While sessions on emerging markets and small cap investments reminded attendees at the Benefits Canada’s 2012 Defined Benefit Summit to look at familiar investment classes with fresh eyes, another presentation Ryan Taliaferro, senior vice-president and portfolio manager/researcher with Acadian Asset Management LLC, tackled the issue of psychological habits even more directly. Here are some examples of common psychological traps to avoid.
Seeing patterns where they don’t exist
Using the famous Kjell Sandved photograph whereby butterfly wings seem to spell out letters of the alphabet, Taliaferro reminded us that our brains are wired to detect patterns even when they aren’t there. One way to fight that urge is to question patterns and find out the story behind the numbers. “An excellent complement for sound statistical analysis is to always have an explanation as to why,” said Taliaferro.
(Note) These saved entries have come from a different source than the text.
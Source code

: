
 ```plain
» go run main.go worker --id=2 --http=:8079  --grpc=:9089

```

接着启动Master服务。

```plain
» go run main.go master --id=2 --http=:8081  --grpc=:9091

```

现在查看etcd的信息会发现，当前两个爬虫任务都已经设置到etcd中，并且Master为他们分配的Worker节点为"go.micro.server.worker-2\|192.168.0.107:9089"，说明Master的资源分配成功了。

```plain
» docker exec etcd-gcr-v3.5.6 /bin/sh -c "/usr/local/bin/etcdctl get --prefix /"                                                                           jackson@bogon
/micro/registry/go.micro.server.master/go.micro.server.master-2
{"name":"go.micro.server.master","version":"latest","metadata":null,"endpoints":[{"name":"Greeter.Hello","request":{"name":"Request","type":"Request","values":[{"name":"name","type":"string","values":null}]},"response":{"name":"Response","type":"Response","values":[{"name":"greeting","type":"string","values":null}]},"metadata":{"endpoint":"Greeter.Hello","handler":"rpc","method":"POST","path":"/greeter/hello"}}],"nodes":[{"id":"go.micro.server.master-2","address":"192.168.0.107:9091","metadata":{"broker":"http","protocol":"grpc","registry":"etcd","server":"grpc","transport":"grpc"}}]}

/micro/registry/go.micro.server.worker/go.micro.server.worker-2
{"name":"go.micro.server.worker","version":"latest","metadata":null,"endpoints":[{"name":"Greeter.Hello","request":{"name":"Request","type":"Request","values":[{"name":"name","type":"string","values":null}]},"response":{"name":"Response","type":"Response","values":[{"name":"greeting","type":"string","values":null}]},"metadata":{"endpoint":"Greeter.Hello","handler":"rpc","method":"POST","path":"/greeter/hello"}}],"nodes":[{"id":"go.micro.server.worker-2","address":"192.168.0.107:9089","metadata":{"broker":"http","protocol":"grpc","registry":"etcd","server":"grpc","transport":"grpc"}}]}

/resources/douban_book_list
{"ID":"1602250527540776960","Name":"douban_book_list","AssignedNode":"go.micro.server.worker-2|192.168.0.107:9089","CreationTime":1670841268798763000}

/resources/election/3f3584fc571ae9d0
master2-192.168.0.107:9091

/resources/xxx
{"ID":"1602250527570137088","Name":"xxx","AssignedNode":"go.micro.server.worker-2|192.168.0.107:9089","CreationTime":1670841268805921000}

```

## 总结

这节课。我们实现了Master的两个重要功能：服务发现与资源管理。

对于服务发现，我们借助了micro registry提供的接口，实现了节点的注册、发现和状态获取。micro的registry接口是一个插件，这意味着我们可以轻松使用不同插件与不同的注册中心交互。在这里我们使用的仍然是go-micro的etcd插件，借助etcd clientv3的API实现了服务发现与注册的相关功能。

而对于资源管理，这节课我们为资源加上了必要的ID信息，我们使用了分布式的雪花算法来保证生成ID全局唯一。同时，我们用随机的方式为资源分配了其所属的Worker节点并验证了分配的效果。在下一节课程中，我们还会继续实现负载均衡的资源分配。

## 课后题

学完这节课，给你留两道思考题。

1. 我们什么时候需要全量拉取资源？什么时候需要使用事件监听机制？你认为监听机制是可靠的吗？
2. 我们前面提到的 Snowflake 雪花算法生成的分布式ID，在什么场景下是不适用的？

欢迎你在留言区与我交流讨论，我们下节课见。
Categorizing rather than analyzing
Another shortcut our minds tend to indulge in is skipping over specifics in favour of categories. Taliaferro recalled the example of a colleague at Harvard who had asked separate groups of students to guess the temperature spread between two identical time spans, March 12 and March 24, and March 24 and April 5. In spite of the identical number of days in each span, students predicted the temperature would be almost twice as high in the second range.
“The April 5 date inherited attributes of ‘April-ness’ and the March date inherited ‘March-ness,’ and everyone knows April is much warmer than March,” said Taliaferro.
He related the prevalence of such categorizing to stocks by pointing out the values we assign to tech stocks, growth stocks or even the category of “stock” itself. “If you use the same rate for all stocks you will systematically overprice the risky ones and underprice the low-risk ones,” said Taliaferro.
Getting caught up in the search for the next Google
Taliaferro pointed out that human beings are relatively poor at processing low probability events; for instance, equating million-to-one odds with billion-to-one odds even though the difference is significant. By focusing on the prize rather than the risk, even smart investors leave themselves open to unduly precarious decisions by searching for “the tiny garage company that will become next Google.” Which can lead to a willingness to overpay for risk, a move not unlike playing the lottery.